Mathematically, points \( P, Q, R, \text{ and } S \) are concyclic if the determinant formed by specific combinations of these coefficients equals zero:

• The coefficients from the circle equations: \(a+a', b+b', c+c'\)
• The coefficients from the line equations: \( A, B, C \text{ and } A', B', C' \)

Evaluating the determinant:\[\left|\begin{array}{ccc}a+a' & b+b' & c+c' \A & B & C \A' & B' & C'\end{array}\right| = 0\]ensures that the four points are concyclic under the given conditions.

This determinant condition is not just a theoretical concept; it is often used to solve complex geometric problems where this particular relationship helps identify points that share the same circle.

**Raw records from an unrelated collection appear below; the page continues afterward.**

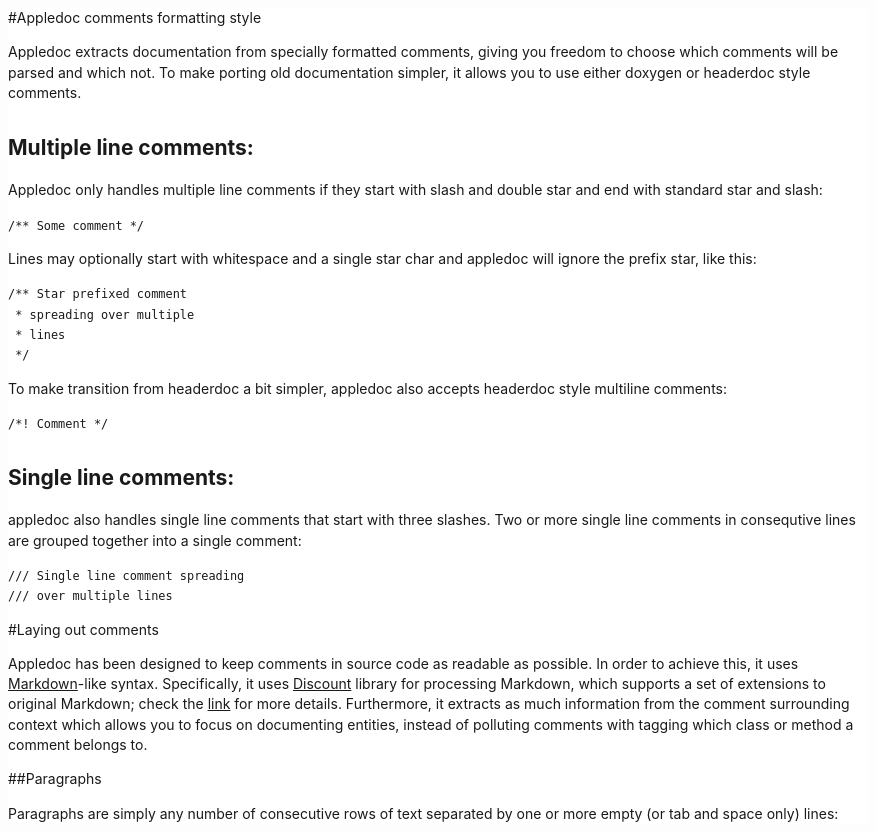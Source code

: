 #Appledoc comments formatting style

Appledoc extracts documentation from specially formatted comments, giving you freedom to choose which comments will be parsed and which not. To make porting old documentation simpler, it allows you to use either doxygen or headerdoc style comments.


## Multiple line comments:

Appledoc only handles multiple line comments if they start with slash and double star and end with standard star and slash:

```objc
/** Some comment */
```

Lines may optionally start with whitespace and a single star char and appledoc will ignore the prefix star, like this:

```objc
/** Star prefixed comment
 * spreading over multiple 
 * lines
 */
```
      
To make transition from headerdoc a bit simpler, appledoc also accepts headerdoc style multiline comments:

```objc
/*! Comment */
```

## Single line comments:

appledoc also handles single line comments that start with three slashes. Two or more single line comments in consequtive lines are grouped together into a single comment:

```objc
/// Single line comment spreading
/// over multiple lines
```

#Laying out comments

Appledoc has been designed to keep comments in source code as readable as possible. In order to achieve this, it uses [Markdown](http://daringfireball.net/projects/markdown/)-like syntax. Specifically, it uses [Discount](http://www.pell.portland.or.us/~orc/Code/discount/) library for processing Markdown, which supports a set of extensions to original Markdown; check the [link](http://www.pell.portland.or.us/~orc/Code/discount/) for more details. Furthermore, it extracts as much information from the comment surrounding context which allows you to focus on documenting entities, instead of polluting comments with tagging which class or method a comment belongs to.


##Paragraphs

Paragraphs are simply any number of consecutive rows of text separated by one or more empty (or tab and space only) lines:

The intersection of a line and a circle is a fundamental concept in geometry. It plays a crucial role in problems involving concyclic points, like the current one focuses on. When a line intersects a circle, it typically does so at two distinct points. These intersection points become crucial in determining further geometric properties, such as concyclicity.

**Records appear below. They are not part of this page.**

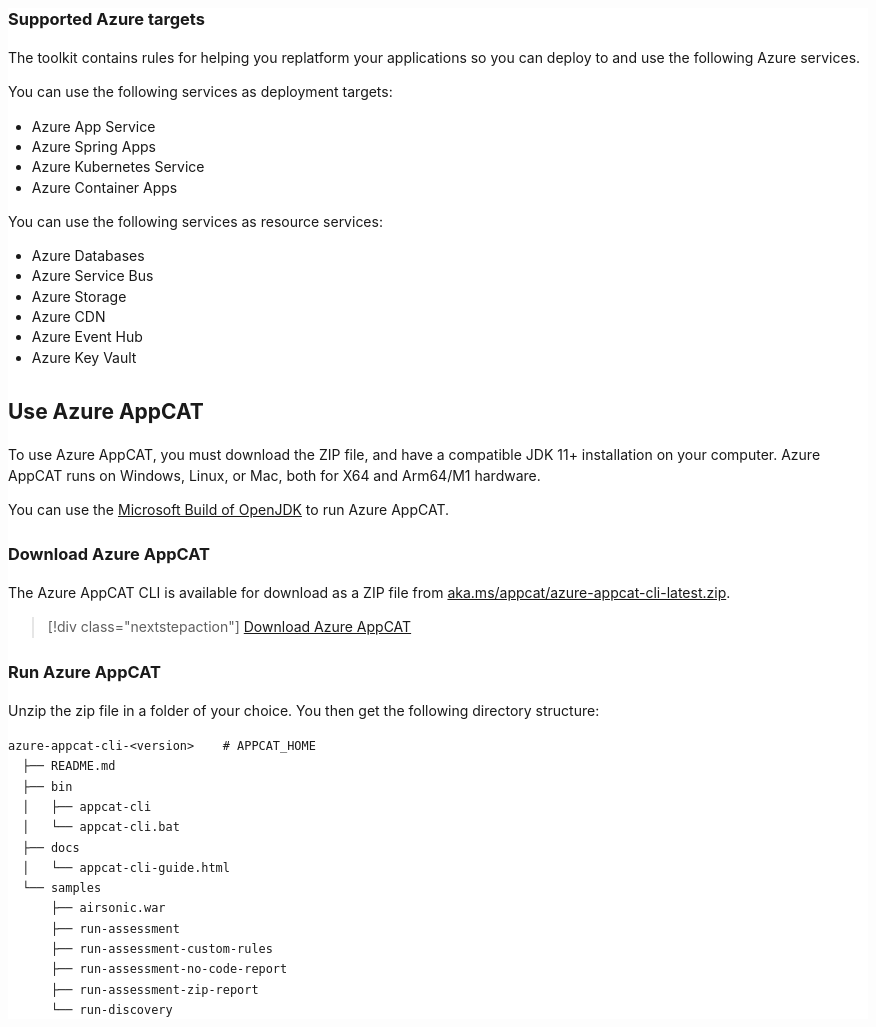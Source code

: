 ### Supported Azure targets

The toolkit contains rules for helping you replatform your applications so you can deploy to and use the following Azure services.

You can use the following services as deployment targets:

* Azure App Service
* Azure Spring Apps
* Azure Kubernetes Service
* Azure Container Apps

You can use the following services as resource services:

* Azure Databases
* Azure Service Bus
* Azure Storage
* Azure CDN
* Azure Event Hub
* Azure Key Vault

## Use Azure AppCAT

To use Azure AppCAT, you must download the ZIP file, and have a compatible JDK 11+ installation on your computer. Azure AppCAT runs on Windows, Linux, or Mac, both for X64 and Arm64/M1 hardware.

You can use the [Microsoft Build of OpenJDK](https://learn.microsoft.com/java/openjdk) to run Azure AppCAT.

### Download Azure AppCAT

The Azure AppCAT CLI is available for download as a ZIP file from [aka.ms/appcat/azure-appcat-cli-latest.zip](https://aka.ms/appcat/azure-appcat-cli-latest.zip).

> [!div class="nextstepaction"]
> [Download Azure AppCAT](https://aka.ms/appcat/azure-appcat-cli-latest.zip)

### Run Azure AppCAT

Unzip the zip file in a folder of your choice. You then get the following directory structure:

```
azure-appcat-cli-<version>    # APPCAT_HOME
  ├── README.md
  ├── bin
  │   ├── appcat-cli
  │   └── appcat-cli.bat
  ├── docs
  │   └── appcat-cli-guide.html
  └── samples
      ├── airsonic.war
      ├── run-assessment
      ├── run-assessment-custom-rules
      ├── run-assessment-no-code-report
      ├── run-assessment-zip-report
      └── run-discovery
```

In the given exercise, the line \(Ax + By + C = 0\) intersects the circle \(x^2 + y^2 + ax + by + c = 0\) at points \(P\) and \(Q\). Similarly, another line \(A'x + B'y + C' = 0\) intersects a different circle at points \(R\) and \(S\). These intersections help in determining whether the four points are concyclic.

• Finding the points \(P, Q, R, \text{ and } S\) involves solving the system of equations representing the line and circle.
• These solutions are critical as they form the basis of applying the determinant condition needed for verifying concyclicity.

When we solve the equations derived from the intersection of lines and circles, we gain the coordinates of the intersection points, which can then be analyzed for further geometric properties.

Verification of concyclicity is a way of substantiating whether four points truly lie on a single circle. In our problem, after arriving at the determinant condition derived from the intersection coefficients, we need to ensure that this condition holds true.

To verify the concyclic condition, evaluate the determinant:\[\left|\begin{array}{ccc}a+a' & b+b' & c+c' \A & B & C \A' & B' & C'\end{array}\right|\]If the determinant is equal to zero, the condition is met, implying that \(P, Q, R, \text{ and } S\) are indeed concyclic.

• Each term in the determinant represents coefficients from the equations of circles and lines.
• By checking if the determinant equals zero, we verify that all necessary geometric conditions for concyclicity hold.

This verification process ties together our exploration of interdependent geometric configurations, highlighting how algebra and geometry intertwine to explain properties such as being concyclic.